What generic entry risks exist for US 10,004,788: does this patent block gene therapy commercialization?

Gene therapy does not map to Orange Book-style generic “label copy” entry the way small molecules do. The entry risk is typically via:

• IP design-around (capsid, dose, route, expression cassette, and regimen sequencing)
• license acquisition from patent holders
• Paragraph IV-style litigation analogs if FDA approval relies on pathways that still provoke patent disputes (mechanistically different from Hatch-Waxman)

Because US10004788 is directed to a method of treatment, gene-therapy market entrants still need to avoid practicing the method elements. If they market and treat using the claimed regimen, the patent can be asserted even if their vector is not “identical,” as long as the method steps and parameters fall within claim scope.

When does exclusivity “run out” for a US method patent like this?

The expiration timeline for US patents is governed by patent term rules (generally 20 years from the earliest effective non-provisional filing date, subject to adjustments). Without the patent’s filing data and any terminal disclaimer or patent term adjustment record, a precise exclusivity end date cannot be produced from the claim text alone.

Key takeaways

• US 10,004,788 is a regimen-and-outcome patent: it is not only about AAV anti-VEGF expression. It is about treating ocular neovascularization after anti-VEGF loading with a single AAV dose that yields no rescue anti-VEGF for a defined window.
• The most infringement-sensitive claim elements are: prior anti-VEGF timing, vector dose count, route (intravitreal vs subretinal in narrower claims), AAV capsid identity in the dependent set, and the “no rescue” window that can depend on physician protocol and patient outcomes.
• The most attackable points are typical for treatment-outcome claims: evidentiary burden of “does not require rescue,” variability in clinical endpoints (ETDRS), and obviousness arguments built from prior art AAV anti-VEGF expression plus standard clinical trial management.
• Design-around strategy is straightforward conceptually: shift route, dose band, timing, capsid selection, expression construct, or rescue/injection protocol behavior so at least one claim element is not met.

FAQs

1) Does US 10,004,788 cover AAV gene therapy without prior anti-VEGF injections?

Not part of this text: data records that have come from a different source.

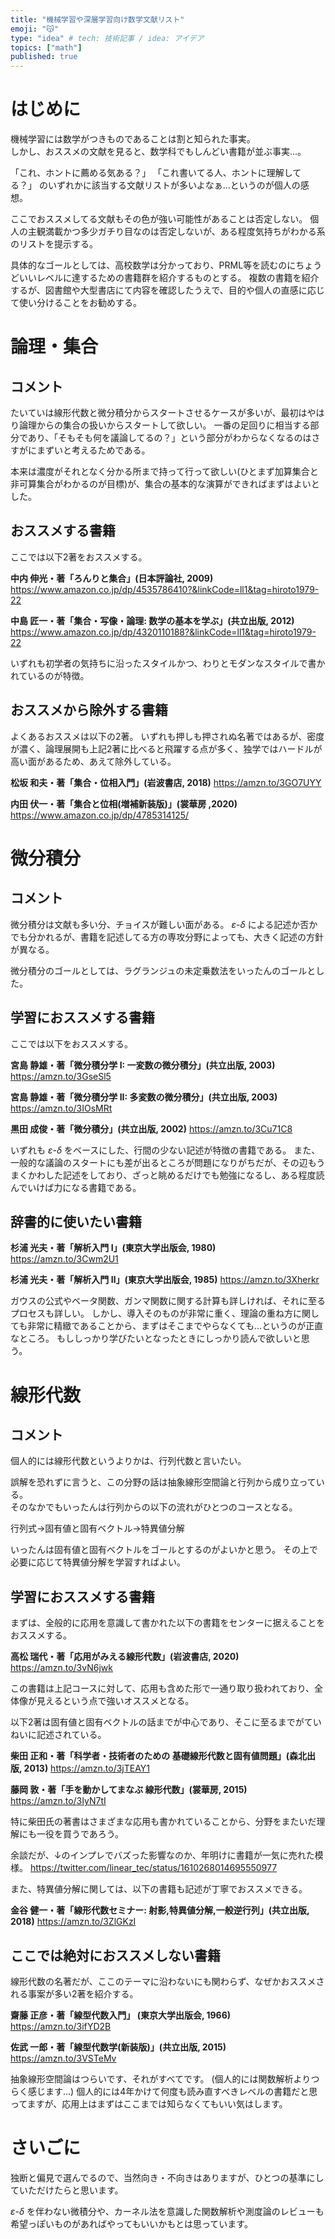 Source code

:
 ```yaml
---
title: "機械学習や深層学習向け数学文献リスト"
emoji: "😽"
type: "idea" # tech: 技術記事 / idea: アイデア
topics: ["math"]
published: true
---
```


# はじめに

機械学習には数学がつきものであることは割と知られた事実。  
しかし、おススメの文献を見ると、数学科でもしんどい書籍が並ぶ事実…。  

「これ、ホントに薦める気ある？」
「これ書いてる人、ホントに理解してる？」
のいずれかに該当する文献リストが多いよなぁ…というのが個人の感想。

ここでおススメしてる文献もその色が強い可能性があることは否定しない。
個人の主観満載かつ多少ガチり目なのは否定しないが、ある程度気持ちがわかる系のリストを提示する。  

具体的なゴールとしては、高校数学は分かっており、PRML等を読むのにちょうどいいレベルに達するための書籍群を紹介するものとする。
複数の書籍を紹介するが、図書館や大型書店にて内容を確認したうえで、目的や個人の直感に応じて使い分けることをお勧めする。


# 論理・集合

## コメント

たいていは線形代数と微分積分からスタートさせるケースが多いが、最初はやはり論理からの集合の扱いからスタートして欲しい。
一番の足回りに相当する部分であり、「そもそも何を議論してるの？」という部分がわからなくなるのはさすがにまずいと考えるためである。

本来は濃度がそれとなく分かる所まで持って行って欲しい(ひとまず加算集合と非可算集合がわかるのが目標)が、集合の基本的な演算ができればまずはよいとした。

## おススメする書籍

ここでは以下2著をおススメする。

**中内 伸光・著「ろんりと集合」(日本評論社, 2009)**  
https://www.amazon.co.jp/dp/4535786410?&linkCode=ll1&tag=hiroto1979-22

**中島 匠一・著「集合・写像・論理: 数学の基本を学ぶ」(共立出版, 2012)**
https://www.amazon.co.jp/dp/4320110188?&linkCode=ll1&tag=hiroto1979-22

いずれも初学者の気持ちに沿ったスタイルかつ、わりとモダンなスタイルで書かれているのが特徴。

## おススメから除外する書籍

よくあるおススメは以下の2著。
いずれも押しも押されぬ名著ではあるが、密度が濃く、論理展開も上記2著に比べると飛躍する点が多く、独学ではハードルが高い面があるため、あえて除外している。

**松坂 和夫・著「集合・位相入門」(岩波書店, 2018)**
https://amzn.to/3GO7UYY

**内田 伏一・著「集合と位相(増補新装版)」(裳華房 ,2020)**
https://www.amazon.co.jp/dp/4785314125/

# 微分積分

## コメント

微分積分は文献も多い分、チョイスが難しい面がある。
$\varepsilon$-$\delta$ による記述か否かでも分かれるが、書籍を記述してる方の専攻分野によっても、大きく記述の方針が異なる。

微分積分のゴールとしては、ラグランジュの未定乗数法をいったんのゴールとした。

## 学習におススメする書籍

ここでは以下をおススメする。

**宮島 静雄・著「微分積分学 I: 一変数の微分積分」(共立出版, 2003)**
https://amzn.to/3GseSl5

**宮島 静雄・著「微分積分学 II: 多変数の微分積分」(共立出版, 2003)**
https://amzn.to/3IOsMRt


**黒田 成俊・著「微分積分」(共立出版, 2002)**
https://amzn.to/3Cu71C8

いずれも $\varepsilon$-$\delta$ をベースにした、行間の少ない記述が特徴の書籍である。
また、一般的な議論のスタートにも差が出るところが問題になりがちだが、その辺もうまくかわした記述をしており、ざっと眺めるだけでも勉強になるし、ある程度読んでいけば力になる書籍である。

## 辞書的に使いたい書籍

**杉浦 光夫・著「解析入門 Ⅰ」(東京大学出版会, 1980)**
https://amzn.to/3Cwm2U1

**杉浦 光夫・著「解析入門 Ⅱ」(東京大学出版会, 1985)**
https://amzn.to/3Xherkr

ガウスの公式やベータ関数、ガンマ関数に関する計算も詳しければ、それに至るプロセスも詳しい。
しかし、導入そのものが非常に重く、理論の重ね方に関しても非常に精緻であることから、まずはそこまでやらなくても…というのが正直なところ。
もししっかり学びたいとなったときにしっかり読んで欲しいと思う。


# 線形代数

## コメント

個人的には線形代数というよりかは、行列代数と言いたい。

誤解を恐れずに言うと、この分野の話は抽象線形空間論と行列から成り立っている。  
そのなかでもいったんは行列からの以下の流れがひとつのコースとなる。

行列式→固有値と固有ベクトル→特異値分解

いったんは固有値と固有ベクトルをゴールとするのがよいかと思う。
その上で必要に応じて特異値分解を学習すればよい。

## 学習におススメする書籍

まずは、全般的に応用を意識して書かれた以下の書籍をセンターに据えることをおススメする。

**高松 瑞代・著「応用がみえる線形代数」(岩波書店, 2020)**
https://amzn.to/3vN6jwk

この書籍は上記コースに対して、応用も含めた形で一通り取り扱われており、全体像が見えるという点で強いオススメとなる。

以下2著は固有値と固有ベクトルの話までが中心であり、そこに至るまでがていねいに記述されている。

**柴田 正和・著「科学者・技術者のための 基礎線形代数と固有値問題」(森北出版, 2013)**
https://amzn.to/3jTEAY1

**藤岡 敦・著「手を動かしてまなぶ 線形代数」(裳華房, 2015)**
https://amzn.to/3IyN7tI

特に柴田氏の著書はさまざまな応用も書かれていることから、分野をまたいだ理解にも一役を買うであろう。

余談だが、↓のインプレでバズった影響なのか、年明けに書籍が一気に売れた模様。
https://twitter.com/linear_tec/status/1610268014695550977


また、特異値分解に関しては、以下の書籍も記述が丁寧でおススメできる。

**金谷 健一・著「線形代数セミナー: 射影,特異値分解,一般逆行列」(共立出版, 2018)**
https://amzn.to/3ZlGKzI



## ここでは絶対におススメしない書籍

線形代数の名著だが、ここのテーマに沿わないにも関わらず、なぜかおススメされる事案が多い2著を紹介する。

**齋藤 正彦・著「線型代数入門」 (東京大学出版会, 1966)**
https://amzn.to/3ifYD2B

**佐武 一郎・著「線型代数学(新装版)」(共立出版, 2015)**
https://amzn.to/3VSTeMv

抽象線形空間論はつらいです、それがすべてです。
(個人的には関数解析よりつらく感じます…)
個人的には4年かけて何度も読み直すべきレベルの書籍だと思ってますが、応用上はまずはここまでは知らなくてもいい気はします。


# さいごに

独断と偏見で選んでるので、当然向き・不向きはありますが、ひとつの基準にしていただけたらと思います。

$\varepsilon$-$\delta$ を伴わない微積分や、カーネル法を意識した関数解析や測度論のレビューも希望っぽいものがあればやってもいいかもとは思っています。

No. The independent claim requires prior intravitreal anti-VEGF such that anti-VEGF is present at a concentration sufficient to prevent progression at the time of AAV administration.

2) Which claim elements most effectively support a non-infringement argument?

Different delivery route (intravitreal vs subretinal in dependent claims), vector genome dose outside the claimed range(s), omission or timing change of prior anti-VEGF loading, and rescue anti-VEGF that occurs within the no-rescue window.

3) Is the patent limited to aflibercept?

No for claim 1, but several dependent claims are expressly tied to aflibercept (including claims 9 and 24–27). Ranibizumab is also explicitly covered in dependent claims.

4) How does the ETDRS requirement change enforcement?

It adds a patient-outcome endpoint (BCVA improves by at least 1 line). That makes infringement proof more outcome-dependent in trials or patient cohorts aligned to the accused regimen.

5) Can a competitor evade by using a different AAV capsid?

Potentially. Claim 4 and claim 21 narrow to AAV2/AAV8, but claim 3 lists broader capsids. Design-around depends on whether plaintiff asserts broader or narrower dependent claims.

References

1. United States Patent 10,004,788. (claims provided in prompt).